Top of Records provided

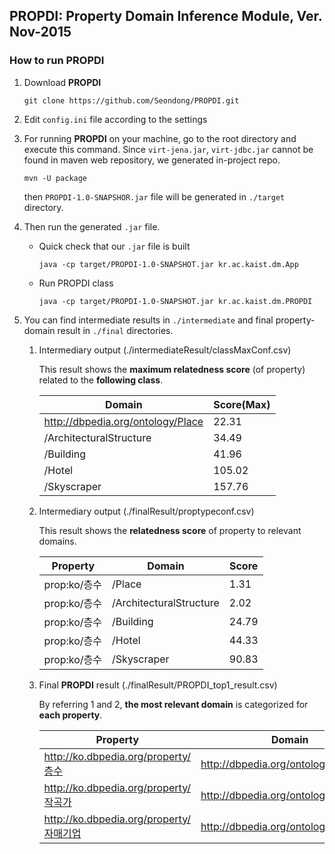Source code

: ## PROPDI: Property Domain Inference Module,  Ver. Nov-2015  

### How to run PROPDI

1. Download __PROPDI__
    ```
    git clone https://github.com/Seondong/PROPDI.git 
    ```

2. Edit `config.ini` file according to the settings

3. For running __PROPDI__ on your machine, go to the root directory and execute this command.
   Since `virt-jena.jar`, `virt-jdbc.jar` cannot be found in maven web repository, we generated in-project repo. 
    ```
    mvn -U package
    ```
   then `PROPDI-1.0-SNAPSHOR.jar` file will be generated in `./target` directory.

4. Then run the generated `.jar` file.
	* Quick check that our `.jar` file is built
		```
		java -cp target/PROPDI-1.0-SNAPSHOT.jar kr.ac.kaist.dm.App
		```
    * Run PROPDI class
		```
		java -cp target/PROPDI-1.0-SNAPSHOT.jar kr.ac.kaist.dm.PROPDI
		```
		
5. You can find intermediate results in `./intermediate` and final property-domain result in `./final` directories.

    1. Intermediary output (./intermediateResult/classMaxConf.csv)
    
        This result shows the __maximum relatedness score__ (of property) related to the __following class__.

        | Domain                            | Score(Max) |
        |-----------------------------------|--------------|
        | http://dbpedia.org/ontology/Place |        22.31 |
        | /ArchitecturalStructure           |        34.49 |
        | /Building                         |        41.96 |
        | /Hotel                            |       105.02 |
        | /Skyscraper                       |       157.76 |	


    2. Intermediary output (./finalResult/proptypeconf.csv)
    
        This result shows the __relatedness score__ of property to relevant domains.

        | Property     | Domain                  | Score |
        |--------------|-------------------------|---------|
        | prop:ko/층수 | /Place                  |    1.31 |
        | prop:ko/층수 | /ArchitecturalStructure |    2.02 |
        | prop:ko/층수 | /Building               |   24.79 |
        | prop:ko/층수 | /Hotel                  |   44.33 |
        | prop:ko/층수 | /Skyscraper             |   90.83 |


    3.  Final __PROPDI__ result (./finalResult/PROPDI_top1_result.csv)

        By referring 1 and 2, __the most relevant domain__ is categorized for __each property__.

        | Property                                | Domain                               |
        |-----------------------------------------|--------------------------------------|
        | http://ko.dbpedia.org/property/층수     | http://dbpedia.org/ontology/Building |
        | http://ko.dbpedia.org/property/작곡가   | http://dbpedia.org/ontology/Song     |
        | http://ko.dbpedia.org/property/자매기업 | http://dbpedia.org/ontology/Company  |
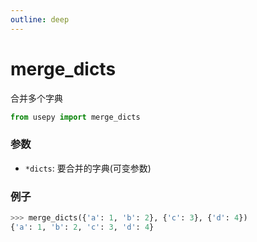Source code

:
 ```yaml
---
outline: deep
---
```


# merge_dicts
合并多个字典

```python
from usepy import merge_dicts
```

### 参数

- `*dicts`: 要合并的字典(可变参数)

### 例子

```python
>>> merge_dicts({'a': 1, 'b': 2}, {'c': 3}, {'d': 4})
{'a': 1, 'b': 2, 'c': 3, 'd': 4}
```
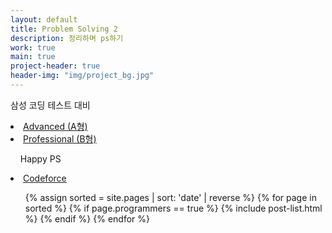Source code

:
 ```yaml
---
layout: default
title: Problem Solving 2
description: 정리하며 ps하기
work: true
main: true
project-header: true
header-img: "img/project_bg.jpg"
---
```


삼성 코딩 테스트 대비
<li>
 <a onclick = "this.nextSibling.style.display=(this.nextSibling.style.display=='none')?'block':'none';" href = "javascript:void(0)">
    Advanced (A형)
 </a><div style = "DISPLAY : none">
   <ul>
    <li><a href = "https://beenpow.github.io/ps/JONGMAN/">&nbsp;알고리즘 문제 해결 전략 (구종만 지음)</a></li>
    <li><a href = "">&nbsp;코딩 테스트 대비 실수 모음집</a></li>
   </ul>
 </div>
</li>
<li>
 <a onclick = "this.nextSibling.style.display=(this.nextSibling.style.display=='none')?'block':'none';" href = "javascript:void(0)">
    Professional (B형)
 </a><div style = "DISPLAY : none">
   <ul>
    <li><a href = "">&nbsp;기본적인 자료 구조</a></li>
    <li><a href = "">&nbsp;Usaco Silver 풀이</a></li>
    <li><a href = "">&nbsp;실력증대 실수 모음</a></li>
    <li><a href = "">&nbsp;Lesson's learned</a></li>
   </ul>
 </div>
</li>

&nbsp;
&nbsp;
Happy PS
<li>
 <a onclick = "this.nextSibling.style.display=(this.nextSibling.style.display=='none')?'block':'none';" href = "javascript:void(0)">
    Codeforce
 </a><div style = "DISPLAY : none">
   <ul>
    <li><a href = "">&nbsp;Codeforce round</a></li>
    <li><a href = "">&nbsp;Codeforce 1000-1400</a></li>
   </ul>
 </div>
</li>


<ul class="catalogue">
{% assign sorted = site.pages | sort: 'date' | reverse %}
{% for page in sorted %}
{% if page.programmers == true %}
{% include post-list.html %}
{% endif %}
{% endfor %}
</ul>

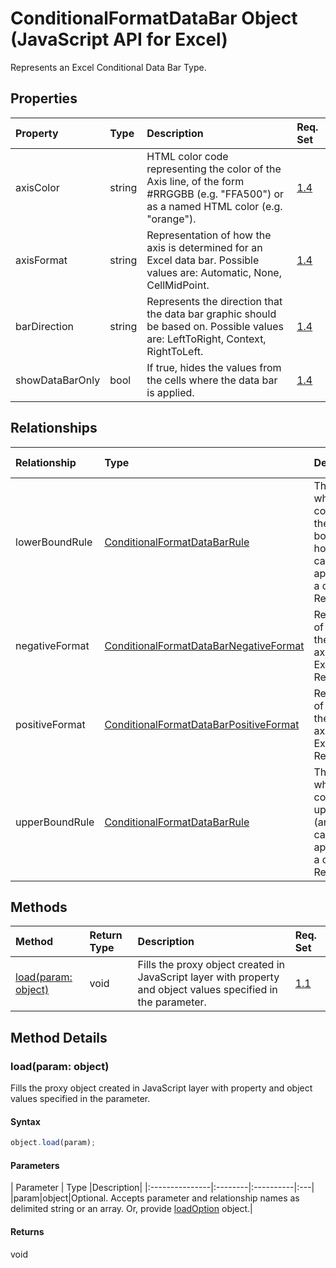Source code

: # ConditionalFormatDataBar Object (JavaScript API for Excel)

Represents an Excel Conditional Data Bar Type.

## Properties

| Property	   | Type	|Description| Req. Set|
|:---------------|:--------|:----------|:----|
|axisColor|string|HTML color code representing the color of the Axis line, of the form #RRGGBB (e.g. "FFA500") or as a named HTML color (e.g. "orange").|[1.4](../excel-requirement.md)|
|axisFormat|string|Representation of how the axis is determined for an Excel data bar. Possible values are: Automatic, None, CellMidPoint.|[1.4](../excel-requirement.md)|
|barDirection|string|Represents the direction that the data bar graphic should be based on. Possible values are: LeftToRight, Context, RightToLeft.|[1.4](../excel-requirement.md)|
|showDataBarOnly|bool|If true, hides the values from the cells where the data bar is applied.|[1.4](../excel-requirement.md)|

## Relationships
| Relationship | Type	|Description| Req. Set|
|:---------------|:--------|:----------|:----|
|lowerBoundRule|[ConditionalFormatDataBarRule](conditionalformatdatabarrule.md)|The rule for what consistutes the lower bound (and how to calculate it, if applicable) for a data bar. Read-only.|[1.4](../excel-requirement.md)|
|negativeFormat|[ConditionalFormatDataBarNegativeFormat](conditionalformatdatabarnegativeformat.md)|Representation of all values to the left of the axis in an Excel data bar. Read-only.|[1.4](../excel-requirement.md)|
|positiveFormat|[ConditionalFormatDataBarPositiveFormat](conditionalformatdatabarpositiveformat.md)|Representation of all values to the right of the axis in an Excel data bar. Read-only.|[1.4](../excel-requirement.md)|
|upperBoundRule|[ConditionalFormatDataBarRule](conditionalformatdatabarrule.md)|The rule for what constitutes the upper bound (and how to calculate it, if applicable) for a data bar. Read-only.|[1.4](../excel-requirement.md)|

## Methods

| Method		   | Return Type	|Description| Req. Set|
|:---------------|:--------|:----------|:----|
|[load(param: object)](#loadparam-object)|void|Fills the proxy object created in JavaScript layer with property and object values specified in the parameter.|[1.1](../reqset/excel-requirement.md)|

## Method Details


### load(param: object)
Fills the proxy object created in JavaScript layer with property and object values specified in the parameter.

#### Syntax
```js
object.load(param);
```

#### Parameters
| Parameter	   | Type	|Description|
|:---------------|:--------|:----------|:---|
|param|object|Optional. Accepts parameter and relationship names as delimited string or an array. Or, provide [loadOption](loadoption.md) object.|

#### Returns
void

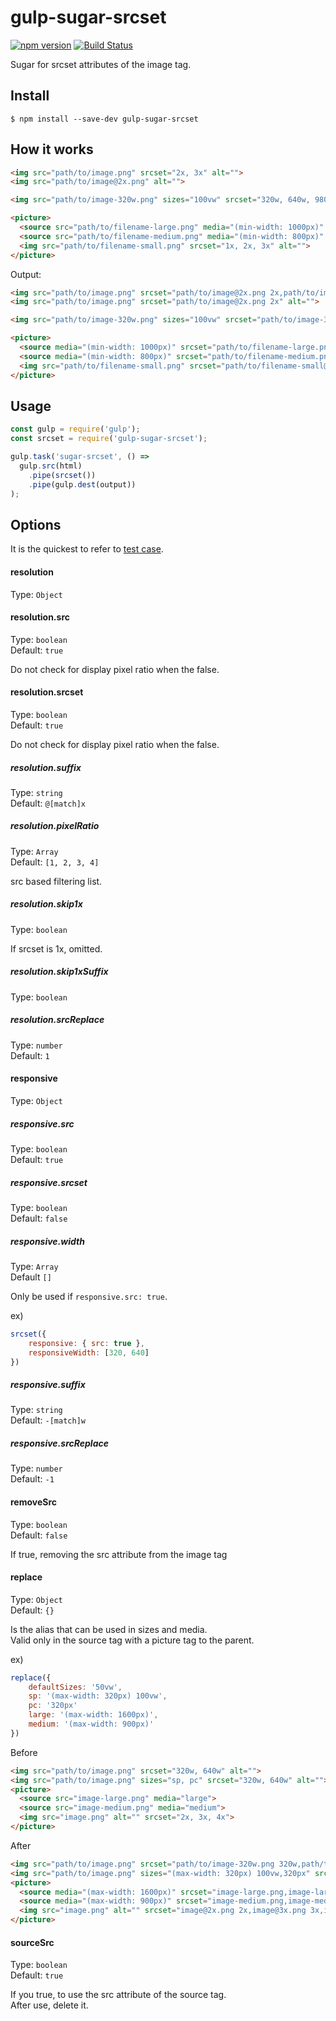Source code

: # gulp-sugar-srcset

[![npm version](https://badge.fury.io/js/gulp-sugar-srcset.svg)](https://badge.fury.io/js/gulp-sugar-srcset)
[![Build Status](https://travis-ci.org/Tsuguya/gulp-sugar-srcset.svg?branch=master)](https://travis-ci.org/Tsuguya/gulp-sugar-srcset)

Sugar for srcset attributes of the image tag.

## Install

```
$ npm install --save-dev gulp-sugar-srcset
```

## How it works

```html
<img src="path/to/image.png" srcset="2x, 3x" alt="">
<img src="path/to/image@2x.png" alt="">

<img src="path/to/image-320w.png" sizes="100vw" srcset="320w, 640w, 980w" alt="">

<picture>
  <source src="path/to/filename-large.png" media="(min-width: 1000px)" srcset="1x, 2x, 3x">
  <source src="path/to/filename-medium.png" media="(min-width: 800px)" srcset="1x, 2x, 3x">
  <img src="path/to/filename-small.png" srcset="1x, 2x, 3x" alt="">
</picture>
```

Output:

```html
<img src="path/to/image.png" srcset="path/to/image@2x.png 2x,path/to/image@3x.png 3x" alt="">
<img src="path/to/image.png" srcset="path/to/image@2x.png 2x" alt="">

<img src="path/to/image-320w.png" sizes="100vw" srcset="path/to/image-320w.png 320w,path/to/image-640w.png 640w,path/to/image-980w.png 980w" alt="">

<picture>
  <source media="(min-width: 1000px)" srcset="path/to/filename-large.png,path/to/filename-large@2x.png 2x,path/to/filename-large@3x.png 3x">
  <source media="(min-width: 800px)" srcset="path/to/filename-medium.png,path/to/filename-medium@2x.png 2x,path/to/filename-medium@3x.png 3x">
  <img src="path/to/filename-small.png" srcset="path/to/filename-small@2x.png 2x,path/to/filename-small@3x.png 3x" alt="">
</picture>
```

## Usage

``` js
const gulp = require('gulp');
const srcset = require('gulp-sugar-srcset');

gulp.task('sugar-srcset', () =>
  gulp.src(html)
    .pipe(srcset())
    .pipe(gulp.dest(output))
);
```

## Options

It is the quickest to refer to [test case](https://github.com/Tsuguya/gulp-sugar-srcset/tree/master/test).

#### resolution

Type: `Object`

#### resolution.src

Type: `boolean`<br>
Default: `true`

Do not check for display pixel ratio when the false.

#### resolution.srcset

Type: `boolean`<br>
Default: `true`

Do not check for display pixel ratio when the false.

##### resolution.suffix

Type: `string`<br>
Default: `@[match]x`

##### resolution.pixelRatio

Type: `Array`<br>
Default: `[1, 2, 3, 4]`

src based filtering list.

##### resolution.skip1x

Type: `boolean`

If srcset is 1x, omitted.

##### resolution.skip1xSuffix

Type: `boolean`

##### resolution.srcReplace

Type: `number`<br>
Default: `1`

#### responsive

Type: `Object`

##### responsive.src

Type: `boolean`<br>
Default: `true`

##### responsive.srcset

Type: `boolean`<br>
Default: `false`

##### responsive.width

Type: `Array`<br>
Default `[]`

Only be used if `responsive.src: true`.

ex)

```js
srcset({
    responsive: { src: true },
    responsiveWidth: [320, 640]
})
```

##### responsive.suffix

Type: `string`<br>
Default: `-[match]w`

##### responsive.srcReplace

Type: `number`<br>
Default: `-1`

#### removeSrc

Type: `boolean`<br>
Default: `false`

If true, removing the src attribute from the image tag

#### replace

Type: `Object`<br>
Default: `{}`

Is the alias that can be used in sizes and media.<br>
Valid only in the source tag with a picture tag to the parent.

ex)

``` js
replace({
    defaultSizes: '50vw',
    sp: '(max-width: 320px) 100vw',
    pc: '320px'
    large: '(max-width: 1600px)',
    medium: '(max-width: 900px)'
})
```

Before

```html
<img src="path/to/image.png" srcset="320w, 640w" alt="">
<img src="path/to/image.png" sizes="sp, pc" srcset="320w, 640w" alt="">
<picture>
  <source src="image-large.png" media="large">
  <source src="image-medium.png" media="medium">
  <img src="image.png" alt="" srcset="2x, 3x, 4x">
</picture>
```

After

```html
<img src="path/to/image.png" srcset="path/to/image-320w.png 320w,path/to/image-640w.png 640w" alt="" sizes="50vw">
<img src="path/to/image.png" sizes="(max-width: 320px) 100vw,320px" srcset="path/to/image-320w.png 320w,path/to/image-640w.png 640w" alt="">
<picture>
  <source media="(max-width: 1600px)" srcset="image-large.png,image-large@2x.png 2x,image-large@3x.png 3x,image-large@4x.png 4x">
  <source media="(max-width: 900px)" srcset="image-medium.png,image-medium.png@2x 2x,image-medium.png@3x 3x,image-medium.png@4x 4x">
  <img src="image.png" alt="" srcset="image@2x.png 2x,image@3x.png 3x,image@4x.png 4x">
</picture>
```

#### sourceSrc

Type: `boolean`<br>
Default: `true`

If you true, to use the src attribute of the source tag.<br>
After use, delete it.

Bottom of Records provided

If a line above holds the string "https", copy it out.

◆ Task output:
    git clone https://github.com/Seondong/PROPDI.git 
    <li><a href = "https://beenpow.github.io/ps/JONGMAN/">&nbsp;알고리즘 문제 해결 전략 (구종만 지음)</a></li>
[![npm version](https://badge.fury.io/js/gulp-sugar-srcset.svg)](https://badge.fury.io/js/gulp-sugar-srcset)
[![Build Status](https://travis-ci.org/Tsuguya/gulp-sugar-srcset.svg?branch=master)](https://travis-ci.org/Tsuguya/gulp-sugar-srcset)
It is the quickest to refer to [test case](https://github.com/Tsuguya/gulp-sugar-srcset/tree/master/test).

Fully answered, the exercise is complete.